The entries that follow should be repeated exactly, with no pictures kept.

++++ Material for this task

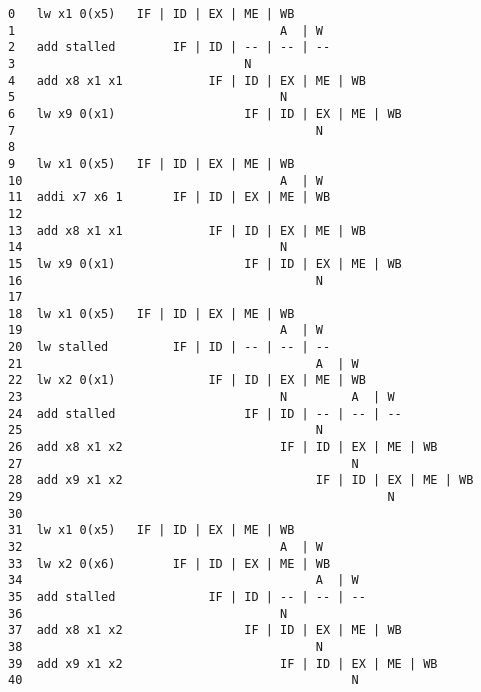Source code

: \documentclass[varwidth]{standalone}
\begin{document}
  \begin{BVerbatim}[]
0   lw x1 0(x5)   IF | ID | EX | ME | WB
1                                     A  | W
2   add stalled        IF | ID | -- | -- | --
3                                N
4   add x8 x1 x1            IF | ID | EX | ME | WB
5                                     N
6   lw x9 0(x1)                  IF | ID | EX | ME | WB
7                                          N
8
9   lw x1 0(x5)   IF | ID | EX | ME | WB
10                                    A  | W
11  addi x7 x6 1       IF | ID | EX | ME | WB
12
13  add x8 x1 x1            IF | ID | EX | ME | WB
14                                    N
15  lw x9 0(x1)                  IF | ID | EX | ME | WB
16                                         N
17
18  lw x1 0(x5)   IF | ID | EX | ME | WB
19                                    A  | W
20  lw stalled         IF | ID | -- | -- | --
21                                         A  | W
22  lw x2 0(x1)             IF | ID | EX | ME | WB
23                                    N         A  | W
24  add stalled                  IF | ID | -- | -- | --
25                                         N
26  add x8 x1 x2                      IF | ID | EX | ME | WB
27                                              N
28  add x9 x1 x2                           IF | ID | EX | ME | WB
29                                                   N
30
31  lw x1 0(x5)   IF | ID | EX | ME | WB
32                                    A  | W
33  lw x2 0(x6)        IF | ID | EX | ME | WB
34                                         A  | W
35  add stalled             IF | ID | -- | -- | --
36                                    N
37  add x8 x1 x2                 IF | ID | EX | ME | WB
38                                         N
39  add x9 x1 x2                      IF | ID | EX | ME | WB
40                                              N
  \end{BVerbatim}
\end{document}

++++++++

*Your solution*:
Source code

: \documentclass[varwidth]{standalone}
\begin{document}
  \begin{BVerbatim}[]
0   lw x1 0(x5)   IF | ID | EX | ME | WB
1                                     A  | W
2   add stalled        IF | ID | -- | -- | --
3                                N
4   add x8 x1 x1            IF | ID | EX | ME | WB
5                                     N
6   lw x9 0(x1)                  IF | ID | EX | ME | WB
7                                          N
8
9   lw x1 0(x5)   IF | ID | EX | ME | WB
10                                    A  | W
11  addi x7 x6 1       IF | ID | EX | ME | WB
12
13  add x8 x1 x1            IF | ID | EX | ME | WB
14                                    N
15  lw x9 0(x1)                  IF | ID | EX | ME | WB
16                                         N
17
18  lw x1 0(x5)   IF | ID | EX | ME | WB
19                                    A  | W
20  lw stalled         IF | ID | -- | -- | --
21                                         A  | W
22  lw x2 0(x1)             IF | ID | EX | ME | WB
23                                    N         A  | W
24  add stalled                  IF | ID | -- | -- | --
25                                         N
26  add x8 x1 x2                      IF | ID | EX | ME | WB
27                                              N
28  add x9 x1 x2                           IF | ID | EX | ME | WB
29                                                   N
30
31  lw x1 0(x5)   IF | ID | EX | ME | WB
32                                    A  | W
33  lw x2 0(x6)        IF | ID | EX | ME | WB
34                                         A  | W
35  add stalled             IF | ID | -- | -- | --
36                                    N
37  add x8 x1 x2                 IF | ID | EX | ME | WB
38                                         N
39  add x9 x1 x2                      IF | ID | EX | ME | WB
40                                              N
  \end{BVerbatim}
\end{document}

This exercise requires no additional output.